There's an old rule when it comes to optimising your code; don't. 2nd verse, same as the first. The 3rd rule of optimisation is to profile your code first. So that's what I did.

The good old way to see where the bottle necks are is to use gprof. You compile with profiling on by passing a couple of flags to gcc, run the program and it spits out a profile upon exit. You then run the gprof command line tool and that interprets the profile to give you a table of hot spots. From commit 5beaffd581ed it looked something like this:

Each sample counts as 0.01 seconds.
% cumulative self self total
time seconds seconds calls ms/call ms/call name
10.00 0.02 0.02 103228 0.00 0.00 Font::valueToIndex(unsigned int) const
10.00 0.04 0.02 68648 0.00 0.00 std::_List_iterator<HtmlElement*>::operator--()
7.50 0.06 0.01 701479 0.00 0.00 std::less<unsigned int>::operator()(unsigned int const&, unsigned int const&) const

Right there you can see that Font::valueToIndex was taking a lot of time, but I already knew that that method could be improved. The other C++ STL calls were trickier to track down. I use all sorts of STL containers, so the problem could have been anywhere...

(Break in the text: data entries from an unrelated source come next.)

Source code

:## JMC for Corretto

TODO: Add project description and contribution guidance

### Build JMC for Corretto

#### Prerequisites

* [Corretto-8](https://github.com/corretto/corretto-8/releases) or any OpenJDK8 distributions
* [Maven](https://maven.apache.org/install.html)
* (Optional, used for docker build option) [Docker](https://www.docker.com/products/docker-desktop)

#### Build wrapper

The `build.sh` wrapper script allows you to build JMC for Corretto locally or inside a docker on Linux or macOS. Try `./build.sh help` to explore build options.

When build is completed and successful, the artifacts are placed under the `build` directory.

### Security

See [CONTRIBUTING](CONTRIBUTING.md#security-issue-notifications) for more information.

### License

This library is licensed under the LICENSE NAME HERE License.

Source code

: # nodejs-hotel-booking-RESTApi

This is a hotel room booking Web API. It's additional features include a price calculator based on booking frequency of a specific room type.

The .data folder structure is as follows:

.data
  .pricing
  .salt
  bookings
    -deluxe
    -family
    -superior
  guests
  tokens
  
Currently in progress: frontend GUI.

A couple of years ago Google released their performance analysis tools. One of the advantages google-perftools' CPU profiler has over gprof is that the output shows function calls line-by-line in a nifty graphical representation. Running the profiler on the same code gave this output:

thumbnail of the analysis
Here is the original full-size image

From there, I could trace the call graph back from the "slow" STL call to my code see that the use of a std::set was causing problems. It was overkill anyway and a simple change improved things there.

The different output in the perftools analysis is probably due to the way it works compared to gprof. With gprof, you get a call to the profiling library added to each of your program's functions, which means you need to recompile all of your code. With the Google tools you don't need to recompile your code, you just have to link in the profiler library to your executable. It then hooks in to the start of the program and uses timers and signals to instrument the code, adding traces at the current point of execution. The result is that code that takes longer has more "hits", but the result is not exactly the same as gprof's output.

This is why being able to compile NDS code on the PC is a really good idea. These things are not impossible on the DS of course - counting the hblanks your slow function takes by changing the background color is a classic technique - but in general running unit tests, debugging, and doing performance analysis are much tougher to do on an embedded device.

Enough waffle. All this means that the next version of Bunjalloo may be a bit nippier, hopefully.

Friday, November 06, 2009

NDS thumbnail preview in Nautilus

When you insert a cartridge into a Nintendo DS, the start menu shows a little image or logo of the game. Homebrew games for the DS can also add their own logos and these show up when you view them in Moonshell or whatever menu your cartridge happens to use.

Ages ago I wrote a little script to show these images as the preview icon for NDS files in the Gnome file browser Nautilus. The script is about a hundred lines of Python and it's available here.

The setup file in that download tarball associates the icon-extracting command to the MIME-type of the Nintendo DS file. If you use an older distro then you may have to associate the script with the generic application/octet-stream MIME type. The script filters by file name anyway. This association is not done using the usual Nautilus scripting method, where you add a script to ~/.gnome2/nautilus-scripts/, but rather using gconf variables.

If you need to uninstall the icon preview for some reason, you can run:

gconftool-2 -u /desktop/gnome/thumbnailers/application@x-nintendo-ds-rom

Oh, and while we're here I recommend you go and play the absolutely brilliant nostalgia-fest that is Manic Miner in the Lost Levels.